John McCrea of Cake in 1997 at Shoreline Amphitheater in Mountain View, California. Photo Courtesy: Tim Mosenfelder/Getty Images

One of my first introductions to the songs of Willie Nelson was this cover of “Sad Songs and Waltzes” from Cake’s 1996 album, Fashion Nugget. This song, which Willie Nelson wrote for his 1973 album, Shotgun Willie, is one of those tunes that feels like it was destined to have been written at some point. It’s such a simple idea — the singer lamenting the fact that the song he’s singing probably won’t ever be heard by the person he needs to hear it. It’s a great song about a feeling we all know well: feeling bad for yourself. Sometimes you need a song to see you through.

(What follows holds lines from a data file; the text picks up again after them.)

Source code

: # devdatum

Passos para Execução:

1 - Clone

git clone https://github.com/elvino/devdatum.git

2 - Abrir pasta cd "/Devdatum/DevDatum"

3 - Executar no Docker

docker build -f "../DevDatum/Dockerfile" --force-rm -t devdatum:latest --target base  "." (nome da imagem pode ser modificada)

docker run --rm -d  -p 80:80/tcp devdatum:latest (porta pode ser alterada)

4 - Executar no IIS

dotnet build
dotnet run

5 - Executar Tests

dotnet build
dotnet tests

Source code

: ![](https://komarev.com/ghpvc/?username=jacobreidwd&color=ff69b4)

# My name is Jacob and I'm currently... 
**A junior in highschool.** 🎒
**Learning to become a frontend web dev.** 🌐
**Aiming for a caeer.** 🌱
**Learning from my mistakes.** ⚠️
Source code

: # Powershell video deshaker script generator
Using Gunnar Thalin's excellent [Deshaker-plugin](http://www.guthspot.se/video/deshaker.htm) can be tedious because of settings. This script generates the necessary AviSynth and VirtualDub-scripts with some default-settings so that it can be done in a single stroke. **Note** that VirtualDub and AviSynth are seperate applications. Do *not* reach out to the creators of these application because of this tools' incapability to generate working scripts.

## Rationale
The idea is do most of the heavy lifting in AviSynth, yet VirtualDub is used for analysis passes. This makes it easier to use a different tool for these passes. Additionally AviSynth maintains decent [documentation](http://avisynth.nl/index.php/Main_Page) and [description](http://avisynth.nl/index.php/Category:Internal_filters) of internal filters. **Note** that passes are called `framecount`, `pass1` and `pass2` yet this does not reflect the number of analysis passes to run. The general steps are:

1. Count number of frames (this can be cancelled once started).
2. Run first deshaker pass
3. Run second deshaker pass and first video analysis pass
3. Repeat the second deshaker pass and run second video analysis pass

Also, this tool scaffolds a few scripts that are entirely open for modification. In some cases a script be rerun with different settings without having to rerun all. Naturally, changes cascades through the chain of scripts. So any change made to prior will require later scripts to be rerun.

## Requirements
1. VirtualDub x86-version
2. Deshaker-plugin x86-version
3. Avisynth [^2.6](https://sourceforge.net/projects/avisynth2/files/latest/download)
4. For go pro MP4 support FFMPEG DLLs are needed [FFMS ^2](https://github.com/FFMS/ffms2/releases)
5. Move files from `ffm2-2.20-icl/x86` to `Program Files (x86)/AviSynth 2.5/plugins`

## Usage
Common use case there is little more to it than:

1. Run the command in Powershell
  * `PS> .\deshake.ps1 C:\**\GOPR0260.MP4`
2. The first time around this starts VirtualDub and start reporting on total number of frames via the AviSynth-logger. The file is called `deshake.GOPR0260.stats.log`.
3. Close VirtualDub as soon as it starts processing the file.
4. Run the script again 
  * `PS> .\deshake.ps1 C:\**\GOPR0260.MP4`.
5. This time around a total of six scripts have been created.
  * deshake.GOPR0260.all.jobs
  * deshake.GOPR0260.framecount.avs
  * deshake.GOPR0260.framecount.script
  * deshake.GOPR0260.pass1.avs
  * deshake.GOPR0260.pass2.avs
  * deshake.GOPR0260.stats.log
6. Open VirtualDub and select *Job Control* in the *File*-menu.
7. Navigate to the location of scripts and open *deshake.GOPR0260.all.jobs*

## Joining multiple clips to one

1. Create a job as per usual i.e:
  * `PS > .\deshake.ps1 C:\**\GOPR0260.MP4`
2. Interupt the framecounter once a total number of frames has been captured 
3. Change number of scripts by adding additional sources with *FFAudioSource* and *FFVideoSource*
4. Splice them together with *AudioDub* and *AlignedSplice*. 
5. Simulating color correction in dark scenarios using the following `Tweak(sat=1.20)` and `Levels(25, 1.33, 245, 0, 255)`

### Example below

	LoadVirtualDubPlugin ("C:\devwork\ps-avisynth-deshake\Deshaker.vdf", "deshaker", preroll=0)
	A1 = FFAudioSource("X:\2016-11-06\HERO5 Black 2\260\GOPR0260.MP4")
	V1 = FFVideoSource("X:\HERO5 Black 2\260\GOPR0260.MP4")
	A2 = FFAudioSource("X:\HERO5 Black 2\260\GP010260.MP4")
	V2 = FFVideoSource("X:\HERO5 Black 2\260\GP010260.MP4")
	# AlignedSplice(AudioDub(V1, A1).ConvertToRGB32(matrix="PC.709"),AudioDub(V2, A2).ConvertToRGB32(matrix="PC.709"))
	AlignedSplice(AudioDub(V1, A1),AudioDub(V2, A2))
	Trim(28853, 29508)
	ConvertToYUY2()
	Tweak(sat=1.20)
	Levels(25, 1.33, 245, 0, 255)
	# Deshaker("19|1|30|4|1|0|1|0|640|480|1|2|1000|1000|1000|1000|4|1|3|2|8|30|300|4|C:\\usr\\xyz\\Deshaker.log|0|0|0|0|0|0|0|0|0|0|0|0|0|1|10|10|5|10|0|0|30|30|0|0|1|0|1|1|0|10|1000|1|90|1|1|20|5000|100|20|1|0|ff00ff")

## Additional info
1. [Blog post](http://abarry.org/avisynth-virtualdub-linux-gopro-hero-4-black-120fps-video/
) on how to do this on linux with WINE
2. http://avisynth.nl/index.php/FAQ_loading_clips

Cake’s version is somehow both heartfelt and tongue-in-cheek — a trick they pulled off elsewhere on Fashion Nugget with their even more famous cover of Gloria Gayner’s “I Will Survive.” The sad, lonesome trumpet along with the slow waltz rhythm in “Sad Songs and Waltzes” is just perfect. Listening to this song, you feel like you’re alone in your room feeling lousy, but, like, in a good way!

“Pretty Paper,” Roy Orbison (1963)

Roy Orbison in 1965. Photo Courtesy: David Redfern/Redferns/Getty Images

“Pretty Paper” is a little miracle of a song — one of the rare Christmas standards that somehow works as a regular ballad, too. The song, written in 1963, is about a disabled man Willie Nelson frequently saw years earlier selling paper and ribbons on the sidewalk in Fort Worth, Texas. The man would shout, “Pretty paper!” to get the attention of passersby, and Nelson always found it all very moving. 

Orbison’s version of this song showcases his amazing and unusual voice, all while working as a perfect Christmas song that’s full of rising strings and what sounds like a chorus of angels singing backup harmonies. Willie’s own version, of course, is a little more pensive and understated, and it’s gorgeous, but Orbison’s version is the reason this song became a Christmas classic.